In the Gulf region, there has been a shift in social dynamics. Surveillance, infiltration, and censorship; facilitated by authoritarian states and often enabled by Big Tech, have transformed the digital landscape creating an environment of mistrust and can often lead to key activists being silenced.
Nowhere is this transformation more evident than in the aftermath of the Arab Spring. While social media was initially celebrated as a tool for liberation, it has also become integral to the rise of counter-revolutionary digital repression. As explored in Al Jazeera, although initially Big Tech companies were seen as the root of the revolution, they have grown to become silent enablers of state control and mass disinformation. This blog aims to explore the social impact of these very systems.
The Surveillance State and Trust
As we have previously explored (see our previous blogs here), authoritarian governments in the Gulf have invested heavily in digital surveillance technologies. For example, Pegasus spyware, developed by Israel’s NSO Group, has become infamous for its use by Gulf regimes to monitor and silence dissent. A Guardian investigation revealed that Pegasus was used to target over 1,400 WhatsApp users, including journalists and activists. Furthermore, A 2021 report by Citizen Lab showed how Bahraini activists were targeted by zero-click Pegasus attacks on their iPhones. These breaches gave authorities access to private calls, messages, photos, and even microphone, turning phones into portable surveillance devices against Bharians own citizens.
As a Freedom House report outlines, this intrusive monitoring destroys civil society, creating an atmosphere where individuals fear their communications may be intercepted, their confidants may be informants, and their allies may be under similar scrutiny, leading to a lack of trust in their peers. In Bahrain, Saudi Arabia, and the UAE, surveillance is not just a state tool, it is a social weapon.
When trust between civil society depletes, so does the solidarity of the movement. Activists, community organizers, and even ordinary citizens may become paranoid about their safety for speaking out: Who is safe to confide in? Who might be compromised? Who is watching, and who is reporting? These questions fracture once-strong relationships, creating an isolating environment in which collaboration is lost and collective action is fragmented.

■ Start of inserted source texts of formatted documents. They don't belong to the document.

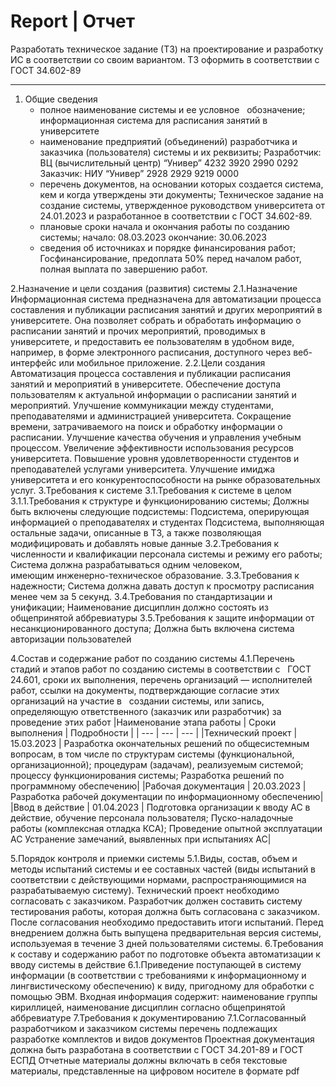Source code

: # Report | Отчет

Разработать техническое задание (ТЗ) на проектирование и разработку ИС в соответствии со своим вариантом.
ТЗ оформить в соответствии с ГОСТ 34.602-89

-----

1. Общие сведения
   - полное наименование системы и ее условное   обозначение;
  информационная система для расписания занятий в университете
   - наименование предприятий (объединений) разработчика и заказчика (пользователя) системы и их реквизиты; 
Разработчик: ВЦ (вычислительный центр) “Универ” 4232 3920 2990 0292
Заказчик: НИУ “Универ” 2928 2929 9219 0000
   - перечень документов, на основании которых создается система, кем и когда утверждены эти документы;
 Техническое задание на создание системы, утвержденное руководством университета от 24.01.2023 и разработанное в соответствии с ГОСТ 34.602-89.
   - плановые сроки начала и окончания работы по созданию системы;
начало: 08.03.2023
окончание: 30.06.2023
   - сведения об источниках и порядке финансирования работ;
Госфинансирование, предоплата 50% перед началом работ, полная выплата по завершению работ.

2.Назначение и цели создания (развития) системы
2.1.Назначение
Информационная система предназначена для автоматизации процесса составления и публикации расписания занятий и других мероприятий в университете. Она позволяет собрать и обработать информацию о расписании занятий и прочих мероприятий, проводимых в университете, и предоставить ее пользователям в удобном виде, например, в форме электронного расписания, доступного через веб-интерфейс или мобильное приложение.
2.2.Цели создания
Автоматизация процесса составления и публикации расписания занятий и мероприятий в университете.
Обеспечение доступа пользователям к актуальной информации о расписании занятий и мероприятий.
Улучшение коммуникации между студентами, преподавателями и администрацией университета.
Сокращение времени, затрачиваемого на поиск и обработку информации о расписании.
Улучшение качества обучения и управления учебным процессом.
Увеличение эффективности использования ресурсов университета.
Повышение уровня удовлетворенности студентов и преподавателей услугами университета.
Улучшение имиджа университета и его конкурентоспособности на рынке образовательных услуг.
3.Требования к системе
3.1.Требования к системе в целом
3.1.1.Требования к структуре и функционированию системы;
Должны быть включены следующие подсистемы:
Подсистема, оперирующая информацией о преподавателях и студентах
Подсистема, выполняющая остальные задачи, описанные в ТЗ, а также позволяющая модифицировать и добавлять новые данные
3.2.Требования к численности и квалификации персонала системы и режиму его работы;
Система должна разрабатываться одним человеком, имеющим инженерно-техническое образование.
3.3.Требования к надежности;
Система должна давать доступ к просмотру расписания менее чем за 5 секунд.
3.4.Требования по стандартизации и унификации;
 Наименование дисциплин должно состоять из общепринятой аббревиатуры
3.5.Требования к защите информации от несанкционированного доступа;
 Должна быть включена система авторизации пользователей

4.Состав и содержание работ по созданию системы
4.1.Перечень стадий и этапов работ по созданию системы в соответствии с   ГОСТ 24.601, сроки их выполнения, перечень организаций — исполнителей работ, ссылки на документы, подтверждающие согласие этих организаций на участие в   создании системы, или запись, определяющую ответственного (заказчик или разработчик) за проведение этих работ
|Наименование этапа работы |	Сроки выполнения	| Подробности |
| --- | --- | --- |
|Технический проект	| 15.03.2023 | 	Разработка окончательных решений по общесистемным вопросам, в том числе по структурам системы (функциональной, организационной); процедурам (задачам), реализуемым системой; процессу функционирования системы; Разработка решений по программному обеспечению|
|Рабочая документация	| 20.03.2023 |  Разработка рабочей документации по информационному обеспечению|
|Ввод в действие	| 01.04.2023 |  Подготовка организации к вводу АС в действие, обучение персонала пользователя; Пуско-наладочные работы (комплексная отладка КСА); Проведение опытной эксплуатации АС Устранение замечаний, выявленных при испытаниях АС|

5.Порядок контроля и приемки системы
5.1.Виды, состав, объем и методы испытаний системы и ее составных частей (виды испытаний в соответствии с действующими нормами, распространяющимися на разрабатываемую систему).
Технический проект необходимо согласовать с заказчиком.
Разработчик должен составить систему тестирования работы, которая должна быть согласована с заказчиком.
После согласования необходимо предоставить итоги испытаний.
Перед внедрением должна быть выпущена предварительная версия системы, используемая в течение 3 дней пользователями системы.
6.Требования к составу и содержанию работ по подготовке объекта автоматизации к вводу системы в действие
6.1.Приведение поступающей в систему информации (в соответствии с требованиями к информационному и лингвистическому обеспечению) к виду, пригодному для обработки с помощью ЭВМ.
Входная информация содержит: наименование группы кириллицей, наименование дисциплин согласно общепринятой аббревиатуре
7.Требования к документированию
7.1.Согласованный разработчиком и заказчиком системы перечень подлежащих разработке комплектов и видов документов
Проектная документация должна быть разработана в соответствии с ГОСТ 34.201-89 и ГОСТ ЕСПД
Отчетные материалы должны включать в себя текстовые материалы, представленные на цифровом носителе в формате pdf 
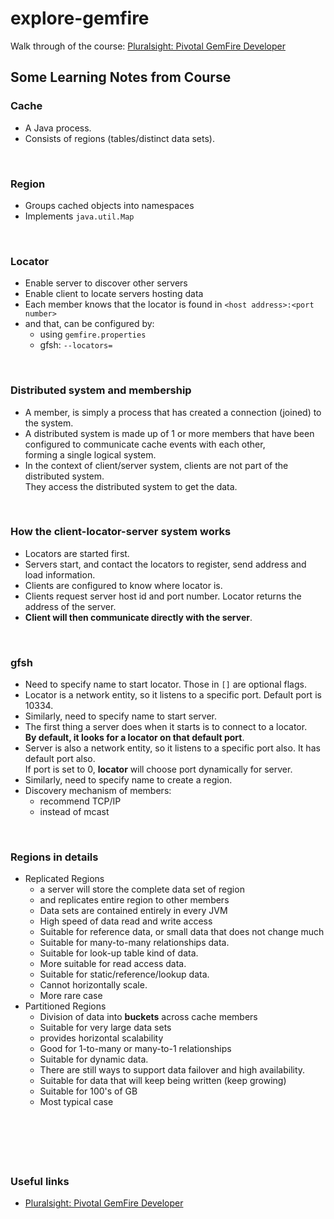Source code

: # explore-gemfire
Walk through of the course: [Pluralsight: Pivotal GemFire Developer](https://www.pluralsight.com/courses/gemfire-developer-pivotal)

## Some Learning Notes from Course ##

### Cache ###
* A Java process. 
* Consists of regions (tables/distinct data sets).

&nbsp;

### Region ###
* Groups cached objects into namespaces
* Implements `java.util.Map`

&nbsp;

### Locator ###
* Enable server to discover other servers
* Enable client to locate servers hosting data
* Each member knows that the locator is found in `<host address>:<port number>`
* and that, can be configured by:
  * using `gemfire.properties`
  * gfsh: `--locators=`

&nbsp;

### Distributed system and membership ###
* A member, is simply a process that has created a connection (joined) to the system. 
* A distributed system is made up of 1 or more members that have been configured to communicate cache events with each other,   
  forming a single logical system. 
* In the context of client/server system, clients are not part of the distributed system.   
  They access the distributed system to get the data. 

&nbsp;

### How the client-locator-server system works ###
* Locators are started first. 
* Servers start, and contact the locators to register, send address and load information.
* Clients are configured to know where locator is.
* Clients request server host id and port number. Locator returns the address of the server. 
* **Client will then communicate directly with the server**. 

&nbsp;

### gfsh ###
* Need to specify name to start locator. Those in `[]` are optional flags.
* Locator is a network entity, so it listens to a specific port. Default port is 10334. 
* Similarly, need to specify name to start server. 
* The first thing a server does when it starts is to connect to a locator.   
  **By default, it looks for a locator on that default port**. 
* Server is also a network entity, so it listens to a specific port also. It has default port also.  
  If port is set to 0, **locator** will choose port dynamically for server.
* Similarly, need to specify name to create a region. 
* Discovery mechanism of members: 
  * recommend TCP/IP
  * instead of mcast

&nbsp;

### Regions in details ###
* Replicated Regions
  * a server will store the complete data set of region 
  * and replicates entire region to other members
  * Data sets are contained entirely in every JVM
  * High speed of data read and write access
  * Suitable for reference data, or small data that does not change much
  * Suitable for many-to-many relationships data.
  * Suitable for look-up table kind of data.
  * More suitable for read access data.
  * Suitable for static/reference/lookup data.
  * Cannot horizontally scale.
  * More rare case
* Partitioned Regions
  * Division of data into **buckets** across cache members
  * Suitable for very large data sets
  * provides horizontal scalability
  * Good for 1-to-many or many-to-1 relationships
  * Suitable for dynamic data.
  * There are still ways to support data failover and high availability.
  * Suitable for data that will keep being written (keep growing)
  * Suitable for 100's of GB
  * Most typical case

&nbsp;

&nbsp;
----
### Useful links ###
* [Pluralsight: Pivotal GemFire Developer](https://www.pluralsight.com/courses/gemfire-developer-pivotal)
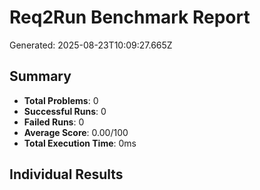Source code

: # Req2Run Benchmark Report

Generated: 2025-08-23T10:09:27.665Z

## Summary
- **Total Problems**: 0
- **Successful Runs**: 0
- **Failed Runs**: 0
- **Average Score**: 0.00/100
- **Total Execution Time**: 0ms

## Individual Results

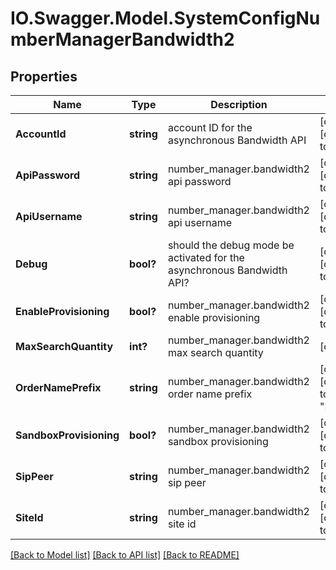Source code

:# IO.Swagger.Model.SystemConfigNumberManagerBandwidth2
## Properties

Name | Type | Description | Notes
------------ | ------------- | ------------- | -------------
**AccountId** | **string** | account ID for the asynchronous Bandwidth API | [optional] [default to ""]
**ApiPassword** | **string** | number_manager.bandwidth2 api password | [optional] [default to ""]
**ApiUsername** | **string** | number_manager.bandwidth2 api username | [optional] [default to ""]
**Debug** | **bool?** | should the debug mode be activated for the asynchronous Bandwidth API? | [optional] [default to false]
**EnableProvisioning** | **bool?** | number_manager.bandwidth2 enable provisioning | [optional] [default to true]
**MaxSearchQuantity** | **int?** | number_manager.bandwidth2 max search quantity | [optional] 
**OrderNamePrefix** | **string** | number_manager.bandwidth2 order name prefix | [optional] [default to "Kazoo"]
**SandboxProvisioning** | **bool?** | number_manager.bandwidth2 sandbox provisioning | [optional] [default to true]
**SipPeer** | **string** | number_manager.bandwidth2 sip peer | [optional] [default to ""]
**SiteId** | **string** | number_manager.bandwidth2 site id | [optional] [default to ""]

[[Back to Model list]](../README.md#documentation-for-models) [[Back to API list]](../README.md#documentation-for-api-endpoints) [[Back to README]](../README.md)


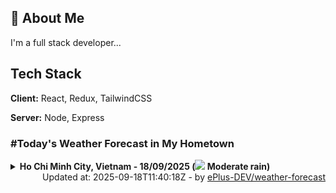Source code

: ## 🚀 About Me
I'm a full stack developer...


## Tech Stack

**Client:** React, Redux, TailwindCSS

**Server:** Node, Express

### #Today's Weather Forecast in My Hometown



<details>
    <summary><b>Ho Chi Minh City, Vietnam - 18/09/2025 (<img src="https://cdn.weatherapi.com/weather/64x64/day/302.png" /> Moderate rain)</b>
    </summary>

    
<table>
    <tr>
        <th>Hour</th>
        <td>00:00</td><td>01:00</td><td>02:00</td><td>03:00</td><td>04:00</td><td>05:00</td><td>06:00</td><td>07:00</td><td>08:00</td><td>09:00</td><td>10:00</td><td>11:00</td><td>12:00</td><td>13:00</td><td>14:00</td><td>15:00</td><td>16:00</td><td>17:00</td><td>18:00</td><td>19:00</td><td>20:00</td><td>21:00</td><td>22:00</td><td>23:00</td>
    </tr>
    <tr>
        <th>Weather</th>
        <td><img src="https://cdn.weatherapi.com/weather/64x64/night/116.png"></img></td><td><img src="https://cdn.weatherapi.com/weather/64x64/night/116.png"></img></td><td><img src="https://cdn.weatherapi.com/weather/64x64/night/116.png"></img></td><td><img src="https://cdn.weatherapi.com/weather/64x64/night/116.png"></img></td><td><img src="https://cdn.weatherapi.com/weather/64x64/night/113.png"></img></td><td><img src="https://cdn.weatherapi.com/weather/64x64/night/113.png"></img></td><td><img src="https://cdn.weatherapi.com/weather/64x64/day/119.png"></img></td><td><img src="https://cdn.weatherapi.com/weather/64x64/day/119.png"></img></td><td><img src="https://cdn.weatherapi.com/weather/64x64/day/116.png"></img></td><td><img src="https://cdn.weatherapi.com/weather/64x64/day/116.png"></img></td><td><img src="https://cdn.weatherapi.com/weather/64x64/day/176.png"></img></td><td><img src="https://cdn.weatherapi.com/weather/64x64/day/296.png"></img></td><td><img src="https://cdn.weatherapi.com/weather/64x64/day/353.png"></img></td><td><img src="https://cdn.weatherapi.com/weather/64x64/day/293.png"></img></td><td><img src="https://cdn.weatherapi.com/weather/64x64/day/353.png"></img></td><td><img src="https://cdn.weatherapi.com/weather/64x64/day/353.png"></img></td><td><img src="https://cdn.weatherapi.com/weather/64x64/day/356.png"></img></td><td><img src="https://cdn.weatherapi.com/weather/64x64/day/353.png"></img></td><td><img src="https://cdn.weatherapi.com/weather/64x64/night/389.png"></img></td><td><img src="https://cdn.weatherapi.com/weather/64x64/night/353.png"></img></td><td><img src="https://cdn.weatherapi.com/weather/64x64/night/176.png"></img></td><td><img src="https://cdn.weatherapi.com/weather/64x64/night/176.png"></img></td><td><img src="https://cdn.weatherapi.com/weather/64x64/night/116.png"></img></td><td><img src="https://cdn.weatherapi.com/weather/64x64/night/116.png"></img></td>
    </tr>
    <tr>
        <th>Condition</th>
        <td width="200px">Partly Cloudy </td><td width="200px">Partly Cloudy </td><td width="200px">Partly Cloudy </td><td width="200px">Partly Cloudy </td><td width="200px">Clear </td><td width="200px">Clear </td><td width="200px">Cloudy </td><td width="200px">Cloudy </td><td width="200px">Partly Cloudy </td><td width="200px">Partly Cloudy </td><td width="200px">Patchy rain nearby</td><td width="200px">Light rain</td><td width="200px">Light rain shower</td><td width="200px">Patchy light rain</td><td width="200px">Light rain shower</td><td width="200px">Light rain shower</td><td width="200px">Moderate or heavy rain shower</td><td width="200px">Light rain shower</td><td width="200px">Moderate or heavy rain with thunder</td><td width="200px">Light rain shower</td><td width="200px">Patchy rain nearby</td><td width="200px">Patchy rain nearby</td><td width="200px">Partly Cloudy </td><td width="200px">Partly Cloudy </td>
    </tr>
    <tr>
        <th>Temperature</th>
        <td>25.3 °C</td><td>25.3 °C</td><td>25.2 °C</td><td>25.1 °C</td><td>25 °C</td><td>24.9 °C</td><td>24.9 °C</td><td>26 °C</td><td>27.4 °C</td><td>28.8 °C</td><td>30.3 °C</td><td>30.8 °C</td><td>31.3 °C</td><td>31.1 °C</td><td>30.9 °C</td><td>30.4 °C</td><td>29.5 °C</td><td>27.5 °C</td><td>26.2 °C</td><td>25.8 °C</td><td>25.3 °C</td><td>25.1 °C</td><td>25 °C</td><td>25 °C</td>
    </tr>
    <tr>
        <th>Wind</th>
        <td>5.4 kph</td><td>5.4 kph</td><td>5.8 kph</td><td>5 kph</td><td>3.6 kph</td><td>4.3 kph</td><td>4.7 kph</td><td>6.1 kph</td><td>7.9 kph</td><td>9.7 kph</td><td>12.6 kph</td><td>12.6 kph</td><td>12.6 kph</td><td>12.6 kph</td><td>12.2 kph</td><td>11.9 kph</td><td>12.6 kph</td><td>13.3 kph</td><td>15.5 kph</td><td>19.8 kph</td><td>20.2 kph</td><td>19.8 kph</td><td>18.7 kph</td><td>16.9 kph</td>
    </tr>
</table>

</details>

<div align="right">
    Updated at: 2025-09-18T11:40:18Z - by <a target="_blank"
        href="https://github.com/ePlus-DEV/weather-forecast">ePlus-DEV/weather-forecast</a>
</div>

Authoritarian regimes intentionally weaponize this breakdown of civil society. By making the threat of surveillance ever-present but imprecise, governments sow confusion and fear, discouraging dissent not only through punishment, but through preemptive self-censorship. In this way, the surveillance state achieves one of its most insidious goals: silencing dissent by destroying the trust that makes resistance possible.
Engineered Silence
In particular, disinformation campaigns by governments have been heavily utilized to discredit social movements. In countries like Saudi Arabia and the UAE, state-sponsored troll farms flood platforms with disinformation, while activists report their posts being de-amplified or accounts suspended. According to a BBC investigation, these troll farms manipulate trending topics and algorithmic visibility to drown out dissent and elevate pro-state narratives. The growing use of artificial intelligence in content moderation adds another layer of complexity to the information landscape. While intended to filter harmful content, AI systems often lack the nuance to distinguish between legitimate dissent and actual threats, inadvertently amplifying existing biases and allowing misinformation to spread, without adequate fact checking.
Rebuilding Trust, Reclaiming Digital Space
Despite the suffocating environment, pockets of resistance remain sparse but persistent. Activists in Kuwait, Bahrain, and even within the Saudi diaspora are turning to encrypted messaging apps, peer-to-peer platforms, and grassroots training to maintain networks of trust.
But technical fixes alone are insufficient. What’s needed is a broader reckoning with the complicity of Big Tech, the opacity of surveillance infrastructure, and the moral cost of profit-driven compliance. DR4G calls for international pressure for transparency, accountability, and human rights compliance; these digital ecosystems will continue to be hostile spaces for dissent and healthy dialogue.